(Dataset excerpts)
++++++++
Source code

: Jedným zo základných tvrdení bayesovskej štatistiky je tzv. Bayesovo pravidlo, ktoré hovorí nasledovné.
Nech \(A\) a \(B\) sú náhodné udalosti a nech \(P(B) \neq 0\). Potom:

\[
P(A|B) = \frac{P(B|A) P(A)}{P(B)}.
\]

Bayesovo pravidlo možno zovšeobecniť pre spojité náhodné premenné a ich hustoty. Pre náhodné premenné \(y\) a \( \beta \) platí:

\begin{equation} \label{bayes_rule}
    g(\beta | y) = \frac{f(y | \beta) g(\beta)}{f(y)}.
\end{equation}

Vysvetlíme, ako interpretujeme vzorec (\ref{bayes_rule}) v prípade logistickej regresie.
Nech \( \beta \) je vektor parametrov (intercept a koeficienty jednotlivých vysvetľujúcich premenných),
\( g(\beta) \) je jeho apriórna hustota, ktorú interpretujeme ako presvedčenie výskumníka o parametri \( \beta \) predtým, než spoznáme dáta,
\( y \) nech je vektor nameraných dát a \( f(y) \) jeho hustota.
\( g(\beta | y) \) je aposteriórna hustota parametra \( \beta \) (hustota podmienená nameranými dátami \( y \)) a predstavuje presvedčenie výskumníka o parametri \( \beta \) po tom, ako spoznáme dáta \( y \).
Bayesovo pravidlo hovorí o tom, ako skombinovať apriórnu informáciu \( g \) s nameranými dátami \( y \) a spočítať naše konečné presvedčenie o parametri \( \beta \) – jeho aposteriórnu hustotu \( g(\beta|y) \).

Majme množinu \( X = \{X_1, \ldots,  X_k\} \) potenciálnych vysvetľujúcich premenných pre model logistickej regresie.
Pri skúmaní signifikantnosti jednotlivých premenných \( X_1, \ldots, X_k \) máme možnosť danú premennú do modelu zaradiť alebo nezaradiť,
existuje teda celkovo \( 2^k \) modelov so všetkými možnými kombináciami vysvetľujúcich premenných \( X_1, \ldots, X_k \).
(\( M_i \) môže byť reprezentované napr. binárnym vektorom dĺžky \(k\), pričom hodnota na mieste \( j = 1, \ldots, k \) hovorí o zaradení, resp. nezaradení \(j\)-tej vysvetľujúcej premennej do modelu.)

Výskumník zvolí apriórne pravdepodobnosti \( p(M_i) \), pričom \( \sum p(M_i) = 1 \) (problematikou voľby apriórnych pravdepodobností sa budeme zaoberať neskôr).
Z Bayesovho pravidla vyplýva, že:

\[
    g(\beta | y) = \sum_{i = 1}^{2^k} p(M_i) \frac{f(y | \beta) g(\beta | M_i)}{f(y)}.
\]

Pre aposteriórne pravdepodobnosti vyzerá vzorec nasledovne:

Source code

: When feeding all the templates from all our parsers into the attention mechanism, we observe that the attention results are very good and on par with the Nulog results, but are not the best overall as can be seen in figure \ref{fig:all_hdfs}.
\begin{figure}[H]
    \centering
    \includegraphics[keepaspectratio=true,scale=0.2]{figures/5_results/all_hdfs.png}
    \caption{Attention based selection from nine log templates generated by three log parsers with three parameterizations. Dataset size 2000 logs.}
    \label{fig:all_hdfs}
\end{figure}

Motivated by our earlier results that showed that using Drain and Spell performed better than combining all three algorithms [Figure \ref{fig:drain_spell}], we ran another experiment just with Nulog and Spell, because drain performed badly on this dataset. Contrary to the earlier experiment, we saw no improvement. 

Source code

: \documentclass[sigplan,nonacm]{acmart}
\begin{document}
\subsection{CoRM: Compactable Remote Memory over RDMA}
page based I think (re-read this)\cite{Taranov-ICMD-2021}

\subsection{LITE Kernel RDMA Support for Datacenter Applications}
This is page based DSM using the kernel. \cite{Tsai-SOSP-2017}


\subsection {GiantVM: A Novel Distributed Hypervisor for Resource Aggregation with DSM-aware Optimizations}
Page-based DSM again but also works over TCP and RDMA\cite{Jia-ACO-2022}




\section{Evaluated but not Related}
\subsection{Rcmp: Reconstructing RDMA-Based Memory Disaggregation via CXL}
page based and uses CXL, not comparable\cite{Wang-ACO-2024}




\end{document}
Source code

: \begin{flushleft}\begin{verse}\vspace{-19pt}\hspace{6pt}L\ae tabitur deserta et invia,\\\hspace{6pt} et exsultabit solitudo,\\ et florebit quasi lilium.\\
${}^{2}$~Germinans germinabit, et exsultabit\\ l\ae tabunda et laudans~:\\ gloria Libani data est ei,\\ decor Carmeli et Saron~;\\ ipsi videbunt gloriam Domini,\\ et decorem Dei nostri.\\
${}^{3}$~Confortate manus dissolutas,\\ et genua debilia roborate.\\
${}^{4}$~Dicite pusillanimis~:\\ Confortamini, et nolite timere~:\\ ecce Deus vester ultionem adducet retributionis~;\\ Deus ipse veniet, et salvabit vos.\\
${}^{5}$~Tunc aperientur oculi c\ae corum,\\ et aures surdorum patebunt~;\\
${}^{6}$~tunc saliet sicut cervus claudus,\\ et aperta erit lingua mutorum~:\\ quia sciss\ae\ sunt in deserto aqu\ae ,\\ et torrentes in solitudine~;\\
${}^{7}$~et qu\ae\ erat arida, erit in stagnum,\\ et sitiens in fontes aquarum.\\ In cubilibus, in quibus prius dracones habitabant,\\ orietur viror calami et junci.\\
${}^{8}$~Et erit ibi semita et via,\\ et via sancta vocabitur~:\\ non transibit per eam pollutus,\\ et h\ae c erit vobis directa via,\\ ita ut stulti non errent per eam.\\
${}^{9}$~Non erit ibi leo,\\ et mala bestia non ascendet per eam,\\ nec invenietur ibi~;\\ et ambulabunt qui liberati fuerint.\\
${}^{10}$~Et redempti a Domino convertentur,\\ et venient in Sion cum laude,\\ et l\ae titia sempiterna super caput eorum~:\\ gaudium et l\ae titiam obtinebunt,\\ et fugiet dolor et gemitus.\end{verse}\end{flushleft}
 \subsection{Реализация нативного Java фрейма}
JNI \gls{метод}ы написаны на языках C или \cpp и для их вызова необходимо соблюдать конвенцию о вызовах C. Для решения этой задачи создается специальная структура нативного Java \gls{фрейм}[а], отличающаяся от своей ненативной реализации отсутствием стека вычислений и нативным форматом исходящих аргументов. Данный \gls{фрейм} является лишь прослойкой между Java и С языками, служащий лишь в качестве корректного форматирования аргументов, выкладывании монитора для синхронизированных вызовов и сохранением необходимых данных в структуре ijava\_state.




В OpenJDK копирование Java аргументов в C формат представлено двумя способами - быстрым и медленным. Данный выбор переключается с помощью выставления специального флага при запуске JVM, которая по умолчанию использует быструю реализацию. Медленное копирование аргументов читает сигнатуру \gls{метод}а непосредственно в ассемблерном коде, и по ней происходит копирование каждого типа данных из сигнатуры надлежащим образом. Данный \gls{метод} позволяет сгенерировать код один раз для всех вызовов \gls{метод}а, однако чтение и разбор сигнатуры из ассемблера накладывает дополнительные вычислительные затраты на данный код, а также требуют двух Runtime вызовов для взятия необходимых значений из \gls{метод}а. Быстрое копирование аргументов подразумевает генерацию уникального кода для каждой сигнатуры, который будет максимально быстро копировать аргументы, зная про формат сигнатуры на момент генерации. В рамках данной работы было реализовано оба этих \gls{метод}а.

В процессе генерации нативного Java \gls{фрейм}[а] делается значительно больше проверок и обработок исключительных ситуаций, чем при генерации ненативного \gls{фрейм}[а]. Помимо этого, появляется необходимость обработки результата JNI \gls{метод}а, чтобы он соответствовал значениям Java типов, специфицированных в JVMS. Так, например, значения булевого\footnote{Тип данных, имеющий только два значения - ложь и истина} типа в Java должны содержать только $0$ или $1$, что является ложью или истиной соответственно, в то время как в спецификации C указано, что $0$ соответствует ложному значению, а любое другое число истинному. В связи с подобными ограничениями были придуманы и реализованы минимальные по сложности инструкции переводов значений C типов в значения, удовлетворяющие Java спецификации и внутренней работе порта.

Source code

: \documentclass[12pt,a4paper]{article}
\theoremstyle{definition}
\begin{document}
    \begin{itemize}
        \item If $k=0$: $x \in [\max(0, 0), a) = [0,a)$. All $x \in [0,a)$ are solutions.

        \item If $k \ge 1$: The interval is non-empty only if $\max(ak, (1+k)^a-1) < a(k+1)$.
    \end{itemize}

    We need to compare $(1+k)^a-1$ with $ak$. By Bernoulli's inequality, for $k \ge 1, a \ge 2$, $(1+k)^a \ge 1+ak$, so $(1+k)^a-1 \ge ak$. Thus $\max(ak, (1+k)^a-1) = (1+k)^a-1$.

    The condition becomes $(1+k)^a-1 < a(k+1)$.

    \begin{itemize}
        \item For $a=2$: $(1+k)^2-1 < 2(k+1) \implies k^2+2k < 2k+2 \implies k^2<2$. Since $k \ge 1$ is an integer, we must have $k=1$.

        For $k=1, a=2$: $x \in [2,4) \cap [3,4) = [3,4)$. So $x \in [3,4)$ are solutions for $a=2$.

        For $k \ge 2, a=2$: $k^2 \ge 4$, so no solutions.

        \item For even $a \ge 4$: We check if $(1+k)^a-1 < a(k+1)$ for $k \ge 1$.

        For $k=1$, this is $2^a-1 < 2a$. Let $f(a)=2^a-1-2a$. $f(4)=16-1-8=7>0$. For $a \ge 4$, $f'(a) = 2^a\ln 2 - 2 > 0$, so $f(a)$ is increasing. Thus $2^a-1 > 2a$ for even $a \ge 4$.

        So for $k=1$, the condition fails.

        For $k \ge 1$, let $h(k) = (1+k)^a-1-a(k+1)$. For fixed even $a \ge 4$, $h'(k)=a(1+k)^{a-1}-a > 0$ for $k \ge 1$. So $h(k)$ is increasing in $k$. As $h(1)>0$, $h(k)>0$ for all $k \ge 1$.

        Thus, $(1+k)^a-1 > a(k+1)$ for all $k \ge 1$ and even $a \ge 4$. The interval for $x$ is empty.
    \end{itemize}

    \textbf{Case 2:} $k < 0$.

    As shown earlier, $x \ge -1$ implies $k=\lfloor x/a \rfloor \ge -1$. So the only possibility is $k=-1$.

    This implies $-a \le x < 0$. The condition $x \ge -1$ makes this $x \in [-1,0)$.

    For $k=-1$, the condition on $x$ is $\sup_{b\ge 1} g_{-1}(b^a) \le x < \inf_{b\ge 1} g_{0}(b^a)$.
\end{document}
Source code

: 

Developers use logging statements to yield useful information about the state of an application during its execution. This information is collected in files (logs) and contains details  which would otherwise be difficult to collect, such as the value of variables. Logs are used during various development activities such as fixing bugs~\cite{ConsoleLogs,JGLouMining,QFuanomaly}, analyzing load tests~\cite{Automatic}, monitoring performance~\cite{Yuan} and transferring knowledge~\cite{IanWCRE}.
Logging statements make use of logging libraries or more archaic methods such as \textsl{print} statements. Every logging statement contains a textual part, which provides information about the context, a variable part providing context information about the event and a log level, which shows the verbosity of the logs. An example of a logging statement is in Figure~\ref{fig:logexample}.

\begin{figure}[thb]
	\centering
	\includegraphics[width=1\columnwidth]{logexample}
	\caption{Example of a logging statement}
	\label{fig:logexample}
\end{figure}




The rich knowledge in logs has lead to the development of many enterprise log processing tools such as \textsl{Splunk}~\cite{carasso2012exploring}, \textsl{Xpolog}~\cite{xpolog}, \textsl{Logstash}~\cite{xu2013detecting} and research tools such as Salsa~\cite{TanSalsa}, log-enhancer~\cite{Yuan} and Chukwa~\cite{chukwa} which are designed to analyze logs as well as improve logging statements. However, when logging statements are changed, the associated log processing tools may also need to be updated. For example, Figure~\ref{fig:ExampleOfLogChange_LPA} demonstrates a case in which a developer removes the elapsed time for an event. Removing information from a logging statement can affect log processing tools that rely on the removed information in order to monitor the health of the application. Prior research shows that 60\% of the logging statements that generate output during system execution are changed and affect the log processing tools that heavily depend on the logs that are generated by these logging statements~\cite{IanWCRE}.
++++++++
### Exercise
Could you return exactly the stretch of the data above that starts at the line with "must have $k=1$." and ends at the line with "Developers use logging", both lines included?

### Result of this exercise
        \item For $a=2$: $(1+k)^2-1 < 2(k+1) \implies k^2+2k < 2k+2 \implies k^2<2$. Since $k \ge 1$ is an integer, we must have $k=1$.

        For $k=1, a=2$: $x \in [2,4) \cap [3,4) = [3,4)$. So $x \in [3,4)$ are solutions for $a=2$.

        For $k \ge 2, a=2$: $k^2 \ge 4$, so no solutions.

        \item For even $a \ge 4$: We check if $(1+k)^a-1 < a(k+1)$ for $k \ge 1$.

        For $k=1$, this is $2^a-1 < 2a$. Let $f(a)=2^a-1-2a$. $f(4)=16-1-8=7>0$. For $a \ge 4$, $f'(a) = 2^a\ln 2 - 2 > 0$, so $f(a)$ is increasing. Thus $2^a-1 > 2a$ for even $a \ge 4$.

        So for $k=1$, the condition fails.

        For $k \ge 1$, let $h(k) = (1+k)^a-1-a(k+1)$. For fixed even $a \ge 4$, $h'(k)=a(1+k)^{a-1}-a > 0$ for $k \ge 1$. So $h(k)$ is increasing in $k$. As $h(1)>0$, $h(k)>0$ for all $k \ge 1$.

        Thus, $(1+k)^a-1 > a(k+1)$ for all $k \ge 1$ and even $a \ge 4$. The interval for $x$ is empty.
    \end{itemize}

    \textbf{Case 2:} $k < 0$.

    As shown earlier, $x \ge -1$ implies $k=\lfloor x/a \rfloor \ge -1$. So the only possibility is $k=-1$.

    This implies $-a \le x < 0$. The condition $x \ge -1$ makes this $x \in [-1,0)$.

    For $k=-1$, the condition on $x$ is $\sup_{b\ge 1} g_{-1}(b^a) \le x < \inf_{b\ge 1} g_{0}(b^a)$.
\end{document}
Source code

: 

Developers use logging statements to yield useful information about the state of an application during its execution. This information is collected in files (logs) and contains details  which would otherwise be difficult to collect, such as the value of variables. Logs are used during various development activities such as fixing bugs~\cite{ConsoleLogs,JGLouMining,QFuanomaly}, analyzing load tests~\cite{Automatic}, monitoring performance~\cite{Yuan} and transferring knowledge~\cite{IanWCRE}.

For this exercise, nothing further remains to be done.